WORKERS paint the fur of realistic pet plushies at a factory in Angeles City, Pampanga, March 10, 2023. — REUTERS/LISA MARIE DAVID

By Justine Irish D. Tabile, Reporter

THE Board of Investments (BoI) said that it’s currently evaluating applications for 30 manufacturing projects which have a complete cost of P33.54 billion.

BoI Investment Policy and Planning Service Director Sandra Marie S. Recolizado said the appliance forms and supporting documents for the 30 manufacturing projects have already been filed with the BoI.

“So, the projects really have the intention to use in the event that they are already within the checklisting phase,” she said in a Viber message.

Throughout the “checklisting” phase, the BoI assesses the completeness of knowledge in the appliance forms and supporting documents which were submitted.

Data from the BoI as of July 14 showed that it’s currently evaluating the 30 projects under the manufacturing industry. The projects are expected to generate 1,668 jobs.

From January to June, the BoI has already approved 14 manufacturing projects which have a combined project cost of P26.63 billion, reflecting a 165.08% increase from the P10.05 billion value of producing projects it approved in the identical period last yr.

The 14 manufacturing projects approved in the primary half are expected to generate 5,725 jobs.

“The sustained rise in industrial production, coupled with increasing investor confidence, is laying the groundwork for significant employment opportunities for Filipinos,” said Trade Secretary and BoI Chairperson Ma. Cristina A. Roque in an announcement on Monday.

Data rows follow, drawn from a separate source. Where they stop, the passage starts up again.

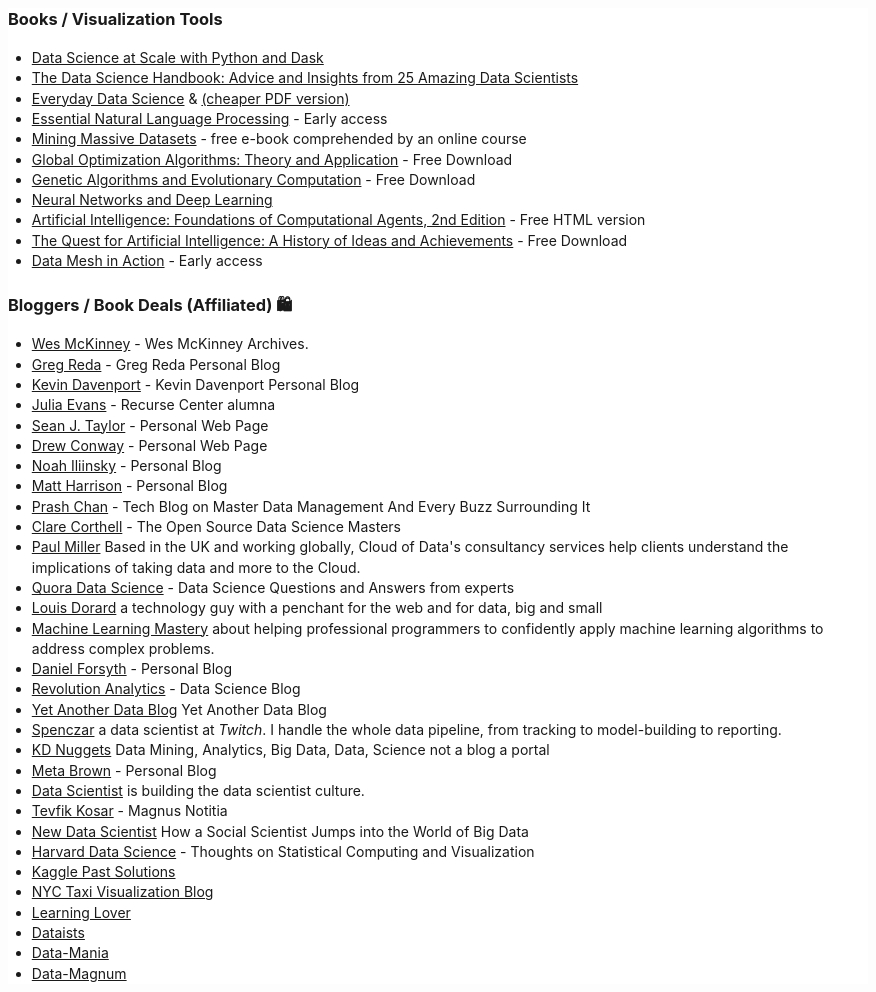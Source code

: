 ### Books / Visualization Tools

*   [Data Science at Scale with Python and Dask](https://www.manning.com/books/data-science-with-python-and-dask)
*   [The Data Science Handbook: Advice and Insights from 25 Amazing Data Scientists](https://www.thedatasciencehandbook.com/)
*   [Everyday Data Science](https://www.amazon.com/dp/B08TZ1MT3W/ref=cm_sw_r_cp_apa_fabc_a0ceGbWECF9A8) & [(cheaper PDF version)](https://gum.co/everydaydata)
*   [Essential Natural Language Processing](https://www.manning.com/books/getting-started-with-natural-language-processing) - Early access
*   [Mining Massive Datasets](https://www.mmds.org/) - free e-book comprehended by an online course
*   [Global Optimization Algorithms: Theory and Application](https://www.it-weise.de/projects/book.pdf) - Free Download
*   [Genetic Algorithms and Evolutionary Computation](https://www.talkorigins.org/faqs/genalg/genalg.html) - Free Download
*   [Neural Networks and Deep Learning](https://neuralnetworksanddeeplearning.com)
*   [Artificial Intelligence: Foundations of Computational Agents, 2nd Edition](https://artint.info/index.html) - Free HTML version
*   [The Quest for Artificial Intelligence: A History of Ideas and Achievements](https://ai.stanford.edu/~nilsson/QAI/qai.pdf) - Free Download
*   [Data Mesh in Action](https://www.manning.com/books/data-mesh-in-action) - Early access

### Bloggers / Book Deals (Affiliated) 🛍

*   [Wes McKinney](https://wesmckinney.com/archives.html) - Wes McKinney Archives.
*   [Greg Reda](https://www.gregreda.com/) - Greg Reda Personal Blog
*   [Kevin Davenport](https://kldavenport.com/) - Kevin Davenport Personal Blog
*   [Julia Evans](https://jvns.ca/) - Recurse Center alumna
*   [Sean J. Taylor](https://seanjtaylor.com/) - Personal Web Page
*   [Drew Conway](https://drewconway.com/) - Personal Web Page
*   [Noah Iliinsky](https://complexdiagrams.com/) - Personal Blog
*   [Matt Harrison](https://hairysun.com/) - Personal Blog
*   [Prash Chan](https://www.mdmgeek.com/) - Tech Blog on Master Data Management And Every Buzz Surrounding It
*   [Clare Corthell](https://datasciencemasters.org/) - The Open Source Data Science Masters
*   [Paul Miller](https://cloudofdata.com/) Based in the UK and working globally, Cloud of Data's consultancy services help clients understand the implications of taking data and more to the Cloud.
*   [Quora Data Science](https://www.quora.com/topic/Data-Science) - Data Science Questions and Answers from experts
*   [Louis Dorard](https://www.ownml.co/blog/) a technology guy with a penchant for the web and for data, big and small
*   [Machine Learning Mastery](https://machinelearningmastery.com/) about helping professional programmers to confidently apply machine learning algorithms to address complex problems.
*   [Daniel Forsyth](https://www.danielforsyth.me/) - Personal Blog
*   [Revolution Analytics](https://blog.revolutionanalytics.com/) - Data Science Blog
*   [Yet Another Data Blog](https://yet-another-data-blog.blogspot.com/) Yet Another Data Blog
*   [Spenczar](https://spenczar.com/) a data scientist at *Twitch*. I handle the whole data pipeline, from tracking to model-building to reporting.
*   [KD Nuggets](https://www.kdnuggets.com/) Data Mining, Analytics, Big Data, Data, Science not a blog a portal
*   [Meta Brown](https://www.metabrown.com/blog/) - Personal Blog
*   [Data Scientist](https://datascientists.net/) is building the data scientist culture.
*   [Tevfik Kosar](https://magnus-notitia.blogspot.com/) - Magnus Notitia
*   [New Data Scientist](https://newdatascientist.blogspot.com/) How a Social Scientist Jumps into the World of Big Data
*   [Harvard Data Science](https://harvarddatascience.com/) - Thoughts on Statistical Computing and Visualization
*   [Kaggle Past Solutions](https://www.chioka.in/kaggle-competition-solutions/)
*   [NYC Taxi Visualization Blog](https://chriswhong.github.io/nyctaxi/)
*   [Learning Lover](https://learninglover.com/blog/)
*   [Dataists](https://www.dataists.com/)
*   [Data-Mania](https://www.data-mania.com/)
*   [Data-Magnum](https://data-magnum.com/)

Citing data from the Philippine Statistics Authority, the BoI said that the Philippine manufacturing sector’s output grew by 4.9% in May, signaling “robust economic activity and boosting job opportunities.”

“The surge in manufacturing output within the Philippines shows how we’re profiting from opportunities to serve growing markets and, importantly, to offer jobs and income for our people,” said Ms. Roque.

12 months on yr, manufacturing output, measured by the quantity of production index, climbed to 4.9% in May, faster than 4.2% in the identical month last yr and 4.3% in April.

It was also the quickest growth in 10 months, or for the reason that 7.2% in July 2024.

“The expansion in May was primarily driven by a 15.7% jump within the food products subsector, which accelerated from its 11.2% rise in April,” the BoI said.

“The manufacture of transport equipment also provided a significant boost, with output increasing by 13.5%, nearly doubling the 7.4% growth recorded within the previous month,” it added.

The agency also noted the S&P Global Philippines Manufacturing Purchasing Managers’ Index  improved to 50.7 in June from 50.1 in May.

“This positive outlook on the manufacturing sector is a catalyst for the country’s economic growth and more job opportunities for Filipinos. When factories produce more, they should hire more staff,” said Ms. Roque.

Meanwhile, Rizal Industrial Banking Corp. (RCBC) Chief Economist Michael L. Ricafort said that he expects US President Donald J. Trump’s reciprocal tariffs to dampen exports, thereby also slowing down investments.

“As some investments are export-oriented, uncertainties in exporter sales, inventories, and capability would decelerate recent investments until uncertainties ease,” said Mr. Ricafort.

Nevertheless, he said this might be offset by the Philippines’ largely consumer-driven economy, where consumer spending accounts for 75%.

He said that the country’s favorable demographics and fast-growing economy make it a compelling destination for foreign investors “as a source of more organic sales.”